The DS, ES, FS, and GS registers point to four data segments. The availability of four data segments permits efficient and secure access to different types of data structures. For example, four separate data segments might be created: one for the data structures of the current module, another for the data exported from a higher-level module, a third for a dynamically created data structure, and a fourth for data shared with another program. To access additional data segments, the application program must load segment selectors for these segments into the DS, ES, FS, and GS registers, as needed.

The SS register contains the segment selector for the stack segment, where the procedure stack is stored for the program, task, or handler currently being executed. All stack operations use the SS register to find the stack segment. Unlike the CS register, the SS register can be loaded explicitly, which permits application programs to set up multiple stacks and switch among them.

The four segment registers CS, DS, SS, and ES are the same as the segment registers found in the Intel 8086 and Intel 286 processors and the FS and GS registers were introduced into the IA-32 Architecture with the Intel386™ family of processors.

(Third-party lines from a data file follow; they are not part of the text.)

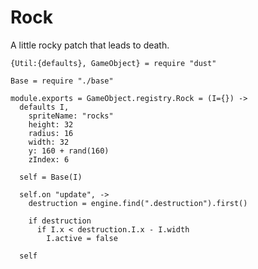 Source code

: Rock
====

A little rocky patch that leads to death.

    {Util:{defaults}, GameObject} = require "dust"

    Base = require "./base"

    module.exports = GameObject.registry.Rock = (I={}) ->
      defaults I,
        spriteName: "rocks"
        height: 32
        radius: 16
        width: 32
        y: 160 + rand(160)
        zIndex: 6

      self = Base(I)

      self.on "update", ->
        destruction = engine.find(".destruction").first()

        if destruction
          if I.x < destruction.I.x - I.width
            I.active = false

      self
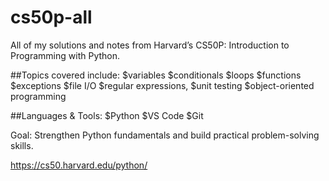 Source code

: # cs50p-all
All of my solutions and notes from Harvard’s CS50P: Introduction to Programming with Python. 

##Topics covered include:
$variables
$conditionals
$loops
$functions
$exceptions
$file I/O
$regular expressions, 
$unit testing
$object-oriented programming

##Languages & Tools:
$Python
$VS Code
$Git

Goal: Strengthen Python fundamentals and build practical problem-solving skills.

https://cs50.harvard.edu/python/ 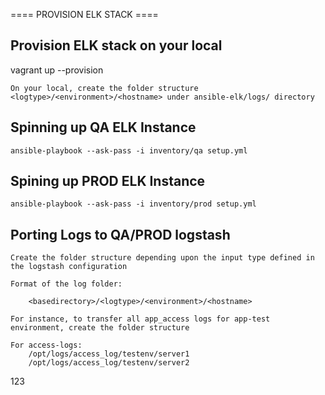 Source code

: ==== PROVISION ELK STACK ====

Provision ELK stack on your local
---------------------------------

vagrant up --provision

	On your local, create the folder structure <logtype>/<environment>/<hostname> under ansible-elk/logs/ directory


Spinning up QA ELK Instance
------------------------------
	ansible-playbook --ask-pass -i inventory/qa setup.yml

Spining up PROD ELK Instance
-------------------------------
	ansible-playbook --ask-pass -i inventory/prod setup.yml


Porting Logs to QA/PROD logstash
--------------------------------

	Create the folder structure depending upon the input type defined in the logstash configuration
	
	Format of the log folder:

		<basedirectory>/<logtype>/<environment>/<hostname>

	For instance, to transfer all app_access logs for app-test environment, create the folder structure 

	For access-logs:
		/opt/logs/access_log/testenv/server1
		/opt/logs/access_log/testenv/server2

123
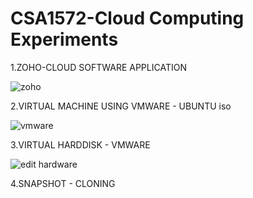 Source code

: # CSA1572-Cloud Computing Experiments

1.ZOHO-CLOUD SOFTWARE APPLICATION

![zoho](https://user-images.githubusercontent.com/114140750/218517285-63d81e87-fa41-48b4-9f3e-ea75fb1efd40.jpg)

2.VIRTUAL MACHINE USING VMWARE - UBUNTU iso

![vmware](https://user-images.githubusercontent.com/114140750/218518222-84ad0ee9-5122-42fe-98f2-fc5d3d642607.jpg)

3.VIRTUAL HARDDISK - VMWARE

![edit hardware](https://user-images.githubusercontent.com/114140750/218518701-c6a71f92-c52c-4a76-876b-54972597c274.jpg)

4.SNAPSHOT - CLONING


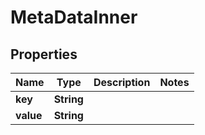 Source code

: 
# MetaDataInner

## Properties
Name | Type | Description | Notes
------------ | ------------- | ------------- | -------------
**key** | **String** |  | 
**value** | **String** |  | 



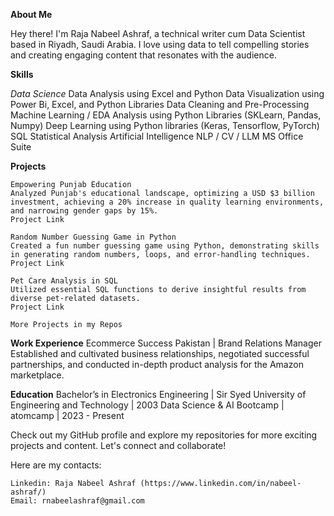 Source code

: **About Me**

Hey there! I'm Raja Nabeel Ashraf, a technical writer cum Data Scientist based in Riyadh, Saudi Arabia. I love using data to tell compelling stories and creating engaging content that resonates with the audience.

**Skills**

  _Data Science_
    Data Analysis using Excel and Python
    Data Visualization using Power Bi, Excel, and Python Libraries
    Data Cleaning and Pre-Processing
    Machine Learning / EDA Analysis using Python Libraries (SKLearn, Pandas, Numpy)
    Deep Learning using Python libraries (Keras, Tensorflow, PyTorch)
    SQL
    Statistical Analysis
    Artificial Intelligence
    NLP / CV / LLM
    MS Office Suite

**Projects**

    Empowering Punjab Education
    Analyzed Punjab's educational landscape, optimizing a USD $3 billion investment, achieving a 20% increase in quality learning environments, and narrowing gender gaps by 15%.
    Project Link

    Random Number Guessing Game in Python
    Created a fun number guessing game using Python, demonstrating skills in generating random numbers, loops, and error-handling techniques.
    Project Link

    Pet Care Analysis in SQL
    Utilized essential SQL functions to derive insightful results from diverse pet-related datasets.
    Project Link

    More Projects in my Repos

**Work Experience**
    Ecommerce Success Pakistan | Brand Relations Manager Established and cultivated business relationships, negotiated successful partnerships, and conducted in-depth product analysis for the Amazon marketplace.

**Education**
    Bachelor’s in Electronics Engineering | Sir Syed University of Engineering and Technology | 2003
    Data Science & AI Bootcamp | atomcamp | 2023 - Present

Check out my GitHub profile and explore my repositories for more exciting projects and content. Let's connect and collaborate!

Here are my contacts:

    Linkedin: Raja Nabeel Ashraf (https://www.linkedin.com/in/nabeel-ashraf/)
    Email: rnabeelashraf@gmail.com

<!---
NoblePrize/NoblePrize is a ✨ special ✨ repository because its `README.md` (this file) appears on your GitHub profile.
You can click the Preview link to take a look at your changes.
--->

In 64-bit mode: CS, DS, ES, SS are treated as if each segment base is 0, regardless of the value of the associated segment descriptor base.This creates a flat address space for code, data, and stack. FS and GS are exceptions.Both segment registers may be used as additional base registers in linear address calculations (in the addressing of local data and certain operating system data structures).

EFLAGS Register

Following initialization of the processor (either by asserting the RESET pin or the INIT pin), the state of the EFLAGS register is 00000002H. Bits 1, 3, 5, 15, and 22 through 31 of this register are reserved. Software should not use or depend on the states of any of these bits.

Some of the flags in the EFLAGS register can be modified directly, using special-purpose instructions (described in the following sections). There are no instructions that allow the whole register to be examined or modified directly.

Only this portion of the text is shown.